見た目で判断できる動脈硬化の兆候

爪や毛、皮膚の状態に左右差があったら要注意

動脈硬化は、怖い病気です。静脈硬化が進むと、血流が悪くなり血管が詰まって、脳梗塞や心筋梗塞(脳や心臓の血管が詰まる病気)、足の組織が死んでしまう壊疽など、重篤な病気を引き起こします。ときには、突然死を起こすこともあります。

動脈硬化の予兆は、耳たぶにシワができる、左右の足で爪の伸び方が違う、左右の皮膚の色が違うなど、外見に現れることがあります。

当てはまるものがある人は、動脈硬化が進行していると考えられますので要注意です。

では、なぜこのような症状が起こるのでしょうか。

動脈硬化があると、血液の流れが悪くなり、血流障害が起きます。血流が悪いと栄養が届きませんから、皮膚の温度が下がったり、皮膚のハリがなくなったり、細かいシワができやすくなったりします。また、爪や毛が伸びにくくなります。

頸動脈の病変が疑われる兆候

「耳たぶにシワができる」というのは、頸動脈の病変が疑われる兆候です。

頸動脈は、首から脳や顔に行く血管で、狭くなると顔の血流が悪くなり、シワができやすくなります。

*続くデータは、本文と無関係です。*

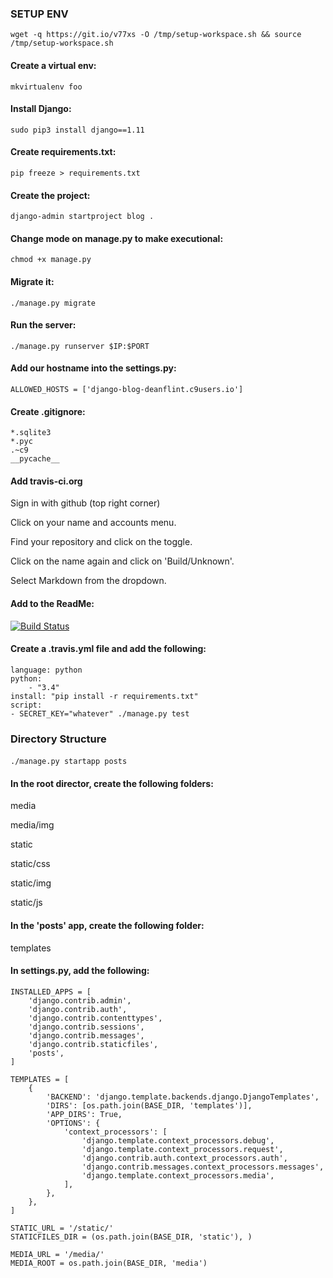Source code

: ### SETUP ENV

``` wget -q https://git.io/v77xs -O /tmp/setup-workspace.sh && source /tmp/setup-workspace.sh ```

#### Create a virtual env:

``` mkvirtualenv foo ```

#### Install Django:

``` sudo pip3 install django==1.11 ```

#### Create requirements.txt:

``` pip freeze > requirements.txt ```

#### Create the project:

``` django-admin startproject blog . ```

#### Change mode on manage.py to make executional:

``` chmod +x manage.py ```

#### Migrate it:

``` ./manage.py migrate ```

#### Run the server:

``` ./manage.py runserver $IP:$PORT ```

#### Add our hostname into the settings.py:

``` ALLOWED_HOSTS = ['django-blog-deanflint.c9users.io'] ```

#### Create .gitignore:

```
*.sqlite3
*.pyc
.~c9
__pycache__
```

#### Add travis-ci.org

Sign in with github (top right corner)

Click on your name and accounts menu.

Find your repository and click on the toggle.

Click on the name again and click on 'Build/Unknown'.

Select Markdown from the dropdown.

#### Add to the ReadMe:

[![Build Status](https://travis-ci.org/DeanFlint/django-blog.svg?branch=master)](https://travis-ci.org/DeanFlint/django-blog)

#### Create a .travis.yml file and add the following:

``` 
language: python
python: 
    - "3.4"
install: "pip install -r requirements.txt"
script:
- SECRET_KEY="whatever" ./manage.py test
```

### Directory Structure

####

``` ./manage.py startapp posts ```

#### In the root director, create the following folders:

media

media/img

static

static/css

static/img

static/js

#### In the 'posts' app, create the following folder:

templates

#### In settings.py, add the following:

``` 
INSTALLED_APPS = [
    'django.contrib.admin',
    'django.contrib.auth',
    'django.contrib.contenttypes',
    'django.contrib.sessions',
    'django.contrib.messages',
    'django.contrib.staticfiles',
    'posts',
]
```

```
TEMPLATES = [
    {
        'BACKEND': 'django.template.backends.django.DjangoTemplates',
        'DIRS': [os.path.join(BASE_DIR, 'templates')],
        'APP_DIRS': True,
        'OPTIONS': {
            'context_processors': [
                'django.template.context_processors.debug',
                'django.template.context_processors.request',
                'django.contrib.auth.context_processors.auth',
                'django.contrib.messages.context_processors.messages',
                'django.template.context_processors.media',
            ],
        },
    },
]
```

```
STATIC_URL = '/static/'
STATICFILES_DIR = (os.path.join(BASE_DIR, 'static'), )

MEDIA_URL = '/media/'
MEDIA_ROOT = os.path.join(BASE_DIR, 'media')
```



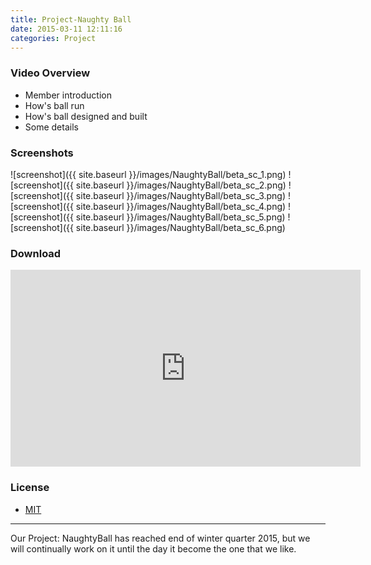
 ```yaml
---
title: Project-Naughty Ball
date: 2015-03-11 12:11:16
categories: Project
---
```






### Video Overview

* Member introduction
* How's ball run
* How's ball designed and built
* Some details

### Screenshots

![screenshot]({{ site.baseurl }}/images/NaughtyBall/beta_sc_1.png)
![screenshot]({{ site.baseurl }}/images/NaughtyBall/beta_sc_2.png)
![screenshot]({{ site.baseurl }}/images/NaughtyBall/beta_sc_3.png)
![screenshot]({{ site.baseurl }}/images/NaughtyBall/beta_sc_4.png)
![screenshot]({{ site.baseurl }}/images/NaughtyBall/beta_sc_5.png)
![screenshot]({{ site.baseurl }}/images/NaughtyBall/beta_sc_6.png)



### Download

<iframe width="560" height="315" src="https://www.youtube.com/embed/D_6xTfHmrRE" frameborder="0" allowfullscreen></iframe>

### License
* [MIT](http://opensource.org/licenses/MIT)

-------------
Our Project: NaughtyBall has reached end of winter quarter 2015, but we will continually work on it until the day it become the one that we like.

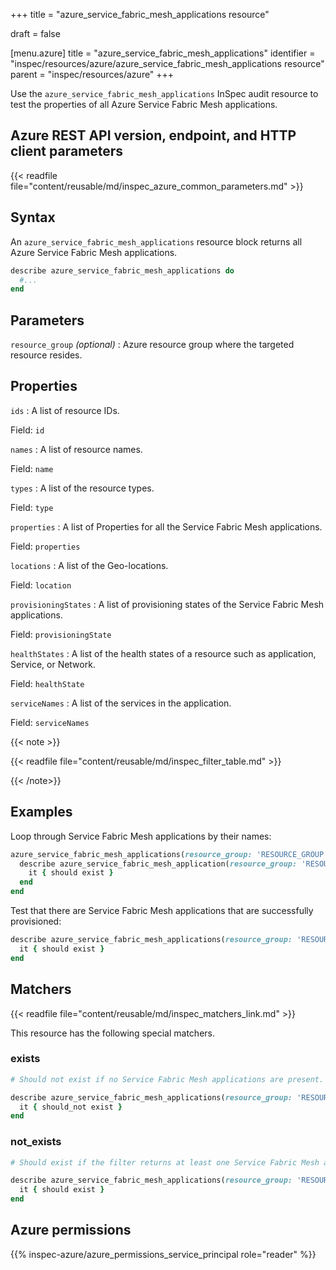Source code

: +++
title = "azure_service_fabric_mesh_applications resource"

draft = false


[menu.azure]
title = "azure_service_fabric_mesh_applications"
identifier = "inspec/resources/azure/azure_service_fabric_mesh_applications resource"
parent = "inspec/resources/azure"
+++

Use the `azure_service_fabric_mesh_applications` InSpec audit resource to test the properties of all Azure Service Fabric Mesh applications.

## Azure REST API version, endpoint, and HTTP client parameters

{{< readfile file="content/reusable/md/inspec_azure_common_parameters.md" >}}

## Syntax

An `azure_service_fabric_mesh_applications` resource block returns all Azure Service Fabric Mesh applications.

```ruby
describe azure_service_fabric_mesh_applications do
  #...
end
```

## Parameters

`resource_group` _(optional)_
: Azure resource group where the targeted resource resides.

## Properties

`ids`
: A list of resource IDs.

  Field: `id`

`names`
: A list of resource names.

  Field: `name`

`types`
: A list of the resource types.

  Field: `type`

`properties`
: A list of Properties for all the Service Fabric Mesh applications.

  Field: `properties`

`locations`
: A list of the Geo-locations.

  Field: `location`

`provisioningStates`
: A list of provisioning states of the Service Fabric Mesh applications.

  Field: `provisioningState`

`healthStates`
: A list of the health states of a resource such as application, Service, or Network.

  Field: `healthState`

`serviceNames`
: A list of the services in the application.

  Field: `serviceNames`

{{< note >}}

{{< readfile file="content/reusable/md/inspec_filter_table.md" >}}

{{< /note>}}

## Examples

Loop through Service Fabric Mesh applications by their names:

```ruby
azure_service_fabric_mesh_applications(resource_group: 'RESOURCE_GROUP').names.each do |name|
  describe azure_service_fabric_mesh_application(resource_group: 'RESOURCE_GROUP', name: name) do
    it { should exist }
  end
end
```

Test that there are Service Fabric Mesh applications that are successfully provisioned:

```ruby
describe azure_service_fabric_mesh_applications(resource_group: 'RESOURCE_GROUP').where(provisioningState: 'Succeeded') do
  it { should exist }
end
```

## Matchers

{{< readfile file="content/reusable/md/inspec_matchers_link.md" >}}

This resource has the following special matchers.

### exists

```ruby
# Should not exist if no Service Fabric Mesh applications are present.

describe azure_service_fabric_mesh_applications(resource_group: 'RESOURCE_GROUP') do
  it { should_not exist }
end
```

### not_exists

```ruby
# Should exist if the filter returns at least one Service Fabric Mesh application.

describe azure_service_fabric_mesh_applications(resource_group: 'RESOURCE_GROUP') do
  it { should exist }
end
```

## Azure permissions

{{% inspec-azure/azure_permissions_service_principal role="reader" %}}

また、まぶたのコブは、遺伝性の脂質異常症に多い兆候です。体質的にコレステロールを分解する能力が低いと、血液中にLDLコレステロールがたまって、まぶたの細い血管に脂肪腫ができやすくなります。

こうした変化とともに、立ちくらみや脳貧血なども起こしやすくなります。

「左右の足で爪の伸び方が違う」、「左右の皮膚の色が違う」というは、足の太い動脈に起こる閉塞性動脈硬化症の兆候です。

ちょっとした傷でも治りにくくなる

両方の足を比べて、爪が伸びない、毛が生えない、皮膚の温度が低い、皮膚にハリがない、足が細いなどがあれば、その足の血管が狭い、または詰まっているなどして、血流が悪くなっている可能性があります。

また、蚊は皮膚から出る炭酸ガスをかぎつけて寄ってきます。ですから、蚊に刺されないほうの足は血流が悪く、代謝が落ちている可能性があります。

閉塞性動脈硬化症があると、少し歩いただけで、足がだるい、重い、痛い、つるといった症状が出て歩けなくなります。

これは足の筋肉に乳酸などの代謝産物がたまるためですが、しばらく休むと回復して、歩けるようになります。これを、間欠性跛行(かんけつせいはこう)といいます。

足の血流不全が強くなると、ちょっとした傷でも治りにくく、潰瘍(皮膚や粘膜がただれて欠損した状態)をつくりやすくなります。さらに悪化すると、足の先の組織が壊死する壊疽になり、足を切断するはめになります。

問題はそれだけではありません。足に動脈硬化があるということは、全身に動脈硬化が起きていると考えられるのです。